DESCRIPTION OF THE TASK
A verbatim reproduction of the lines below, from the line containing "Build a breadth-first" through the line containing "most three regions", both ends included, is the whole required output.

RECORDS FOR PROCESSING
########################################
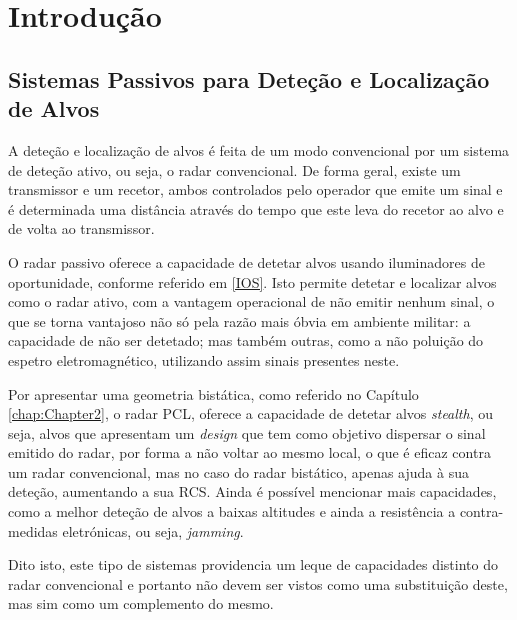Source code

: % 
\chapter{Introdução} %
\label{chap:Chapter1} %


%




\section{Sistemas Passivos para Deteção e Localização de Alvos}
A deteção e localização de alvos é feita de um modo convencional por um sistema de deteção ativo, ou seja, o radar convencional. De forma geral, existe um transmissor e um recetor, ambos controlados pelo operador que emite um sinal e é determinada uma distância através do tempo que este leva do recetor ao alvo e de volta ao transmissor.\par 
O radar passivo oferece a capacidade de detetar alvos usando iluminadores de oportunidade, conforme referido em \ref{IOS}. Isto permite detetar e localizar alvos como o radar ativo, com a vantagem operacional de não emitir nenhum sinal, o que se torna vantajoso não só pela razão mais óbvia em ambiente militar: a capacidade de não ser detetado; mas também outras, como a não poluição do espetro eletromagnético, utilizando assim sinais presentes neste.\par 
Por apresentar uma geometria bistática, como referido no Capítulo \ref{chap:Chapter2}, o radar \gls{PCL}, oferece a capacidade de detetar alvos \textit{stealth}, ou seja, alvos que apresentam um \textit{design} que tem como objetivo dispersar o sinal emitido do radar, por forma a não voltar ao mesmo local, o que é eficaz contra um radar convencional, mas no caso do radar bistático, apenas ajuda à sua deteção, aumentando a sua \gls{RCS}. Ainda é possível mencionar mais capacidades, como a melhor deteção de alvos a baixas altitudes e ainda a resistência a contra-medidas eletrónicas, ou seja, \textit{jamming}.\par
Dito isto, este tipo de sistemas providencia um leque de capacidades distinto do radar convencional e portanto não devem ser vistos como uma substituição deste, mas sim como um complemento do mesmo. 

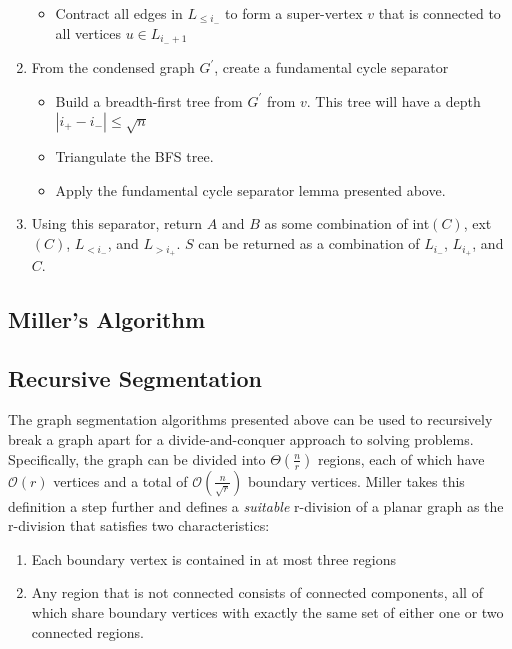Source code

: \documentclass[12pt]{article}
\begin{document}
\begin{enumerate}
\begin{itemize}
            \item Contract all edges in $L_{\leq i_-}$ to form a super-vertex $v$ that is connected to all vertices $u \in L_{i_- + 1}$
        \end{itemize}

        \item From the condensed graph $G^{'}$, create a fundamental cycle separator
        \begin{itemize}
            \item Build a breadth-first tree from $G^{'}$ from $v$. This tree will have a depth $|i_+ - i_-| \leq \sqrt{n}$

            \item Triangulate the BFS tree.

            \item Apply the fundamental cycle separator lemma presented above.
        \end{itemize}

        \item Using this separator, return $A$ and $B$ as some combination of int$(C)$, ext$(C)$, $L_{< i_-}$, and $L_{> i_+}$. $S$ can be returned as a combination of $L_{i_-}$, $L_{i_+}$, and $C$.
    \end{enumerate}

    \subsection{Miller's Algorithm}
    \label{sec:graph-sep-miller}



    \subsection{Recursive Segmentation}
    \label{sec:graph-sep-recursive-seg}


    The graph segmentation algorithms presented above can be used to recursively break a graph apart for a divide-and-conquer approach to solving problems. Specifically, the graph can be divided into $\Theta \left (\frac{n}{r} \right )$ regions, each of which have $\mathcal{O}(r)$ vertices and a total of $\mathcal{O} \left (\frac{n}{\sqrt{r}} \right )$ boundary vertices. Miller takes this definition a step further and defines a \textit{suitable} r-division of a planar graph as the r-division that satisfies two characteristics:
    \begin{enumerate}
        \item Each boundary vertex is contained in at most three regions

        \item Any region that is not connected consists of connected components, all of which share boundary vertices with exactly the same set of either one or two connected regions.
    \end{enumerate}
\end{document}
########################################
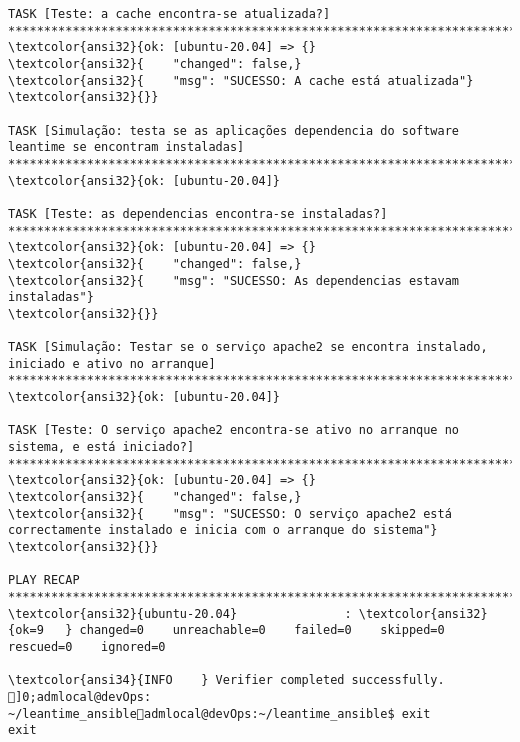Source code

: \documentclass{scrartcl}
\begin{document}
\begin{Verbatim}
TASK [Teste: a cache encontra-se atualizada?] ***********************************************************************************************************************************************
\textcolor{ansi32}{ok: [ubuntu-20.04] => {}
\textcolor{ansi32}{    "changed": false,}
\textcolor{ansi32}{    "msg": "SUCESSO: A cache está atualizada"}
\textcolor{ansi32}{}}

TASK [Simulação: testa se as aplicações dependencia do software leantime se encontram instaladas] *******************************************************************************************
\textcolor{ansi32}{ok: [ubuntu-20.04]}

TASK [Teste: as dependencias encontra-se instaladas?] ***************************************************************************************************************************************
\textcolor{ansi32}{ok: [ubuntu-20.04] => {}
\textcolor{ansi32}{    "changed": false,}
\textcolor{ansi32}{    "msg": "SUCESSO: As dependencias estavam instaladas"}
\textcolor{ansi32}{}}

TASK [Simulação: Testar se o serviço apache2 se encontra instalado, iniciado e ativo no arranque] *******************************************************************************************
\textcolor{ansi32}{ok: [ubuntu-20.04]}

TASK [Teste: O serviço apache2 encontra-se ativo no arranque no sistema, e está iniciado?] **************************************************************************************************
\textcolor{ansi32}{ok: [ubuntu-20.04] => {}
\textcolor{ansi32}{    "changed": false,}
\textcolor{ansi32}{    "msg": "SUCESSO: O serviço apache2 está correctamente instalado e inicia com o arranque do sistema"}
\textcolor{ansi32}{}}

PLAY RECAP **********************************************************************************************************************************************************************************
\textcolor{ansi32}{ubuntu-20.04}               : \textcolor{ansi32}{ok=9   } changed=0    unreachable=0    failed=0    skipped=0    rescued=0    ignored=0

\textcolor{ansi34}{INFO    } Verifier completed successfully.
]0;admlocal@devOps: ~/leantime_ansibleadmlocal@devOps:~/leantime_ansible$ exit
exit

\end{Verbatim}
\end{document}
########################################
RESPONSE TO THIS TASK
            \item Build a breadth-first tree from $G^{'}$ from $v$. This tree will have a depth $|i_+ - i_-| \leq \sqrt{n}$

            \item Triangulate the BFS tree.

            \item Apply the fundamental cycle separator lemma presented above.
        \end{itemize}

        \item Using this separator, return $A$ and $B$ as some combination of int$(C)$, ext$(C)$, $L_{< i_-}$, and $L_{> i_+}$. $S$ can be returned as a combination of $L_{i_-}$, $L_{i_+}$, and $C$.
    \end{enumerate}

    \subsection{Miller's Algorithm}
    \label{sec:graph-sep-miller}



    \subsection{Recursive Segmentation}
    \label{sec:graph-sep-recursive-seg}


    The graph segmentation algorithms presented above can be used to recursively break a graph apart for a divide-and-conquer approach to solving problems. Specifically, the graph can be divided into $\Theta \left (\frac{n}{r} \right )$ regions, each of which have $\mathcal{O}(r)$ vertices and a total of $\mathcal{O} \left (\frac{n}{\sqrt{r}} \right )$ boundary vertices. Miller takes this definition a step further and defines a \textit{suitable} r-division of a planar graph as the r-division that satisfies two characteristics:
    \begin{enumerate}
        \item Each boundary vertex is contained in at most three regions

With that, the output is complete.